Facing currency headwinds, international turmoil, and bear markets, investors are experiencing a tough start that may last for the entire year. The stocks you avoid will be paramount to your investing success, and you must avoid these six stocks facing their toughest market since the Great Recession.

2016 has gotten off to an ominous start for investors. The opening trading week was the weakest one to start a year in the history of the market. There have been numerous sources of turmoil that have quickly put most major indices in official “correction” mode to start the New Year. China’s market seems to be getting away from authorities who have ham-handedly tried to arrest stocks’ declines. The proxy war in the Middle East between Saudi Arabia and Iran seems to be escalating by the minute and crude oil is at twelve-year lows.

It definitely feels like it is going to be a stock pickers’ market in 2016 and what an investor avoids putting in their portfolio could be just as important as the selections that do make to that portfolio. There are plenty of areas I think investors would be best advised staying away from as we start into what looks to be a treacherous year for the markets.

I have been and will remain completely out of both the energy and commodity sectors as well as commodity based emerging economies like Brazil and Russia. There are going to be myriad bankruptcies among the energy producers and miners if prices stay at current levels.

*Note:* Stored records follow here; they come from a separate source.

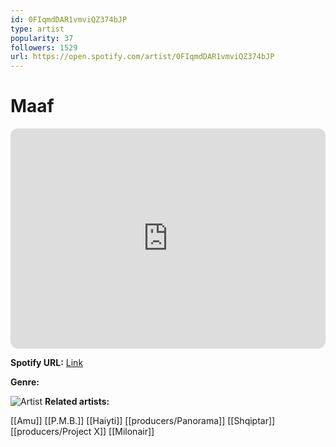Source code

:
 ```yaml
---
id: 0FIqmdDAR1vmviQZ374bJP
type: artist
popularity: 37
followers: 1529
url: https://open.spotify.com/artist/0FIqmdDAR1vmviQZ374bJP
---
```

# Maaf

<iframe style="border-radius:12px" src="https://open.spotify.com/embed/artist/0FIqmdDAR1vmviQZ374bJP" width="100%" height="352" frameBorder="0" allowfullscreen="" allow="autoplay; clipboard-write; encrypted-media; fullscreen; picture-in-picture" loading="lazy"></iframe>

**Spotify URL:** [Link](https://open.spotify.com/artist/0FIqmdDAR1vmviQZ374bJP)

**Genre:** 

![Artist](https://i.scdn.co/image/ab6761610000e5eb7cbed95c955a036c7819bee6)
**Related artists:**

[[Amu]]
[[P.M.B.]]
[[Haiyti]]
[[producers/Panorama]]
[[Shqiptar]]
[[producers/Project X]]
[[Milonair]]
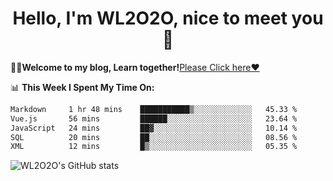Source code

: <h1 align = "center">Hello, I'm WL2O2O, nice to meet you 👋</h1>

🧑‍💻**Welcome to my blog, Learn together!**[Please Click here❤️](https://wl2o2o.github.io)

📊 **This Week I Spent My Time On:**
<!--START_SECTION:waka-->

```txt
Markdown     1 hr 48 mins    ███████████▒░░░░░░░░░░░░░   45.33 %
Vue.js       56 mins         ██████░░░░░░░░░░░░░░░░░░░   23.64 %
JavaScript   24 mins         ██▓░░░░░░░░░░░░░░░░░░░░░░   10.14 %
SQL          20 mins         ██░░░░░░░░░░░░░░░░░░░░░░░   08.56 %
XML          12 mins         █▒░░░░░░░░░░░░░░░░░░░░░░░   05.35 %
```

<!--END_SECTION:waka-->

![WL2O2O's GitHub stats](https://github-readme-stats.vercel.app/api?username=wl2o2o&show_icons=true)


<!--
**WL2O2O/WL2O2O** is a ✨ _special_ ✨ repository because its `README.md` (this file) appears on your GitHub profile.

Here are some ideas to get you started:

- 🔭 I’m currently working on ...
- 🌱 I’m currently learning ...
- 👯 I’m looking to collaborate on ...
- 🤔 I’m looking for help with ...
- 💬 Ask me about ...
- 📫 How to reach me: ...
- 😄 Pronouns: ...
- ⚡ Fun fact: ...
-->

Until we get some signs that global growth is increasing, the strength of the dollar ebbs, and we get a “washout” to establish a firm bottom in these complexes, it is best to avoid everything contained within.

This includes the major energy stocks like Chevron (NYSE: CVX) and Exxon Mobil (NYSE: XOM) which have attracted a lot of “flight to safety” money from investors who still want to benefit from any sort of rally in the price of crude.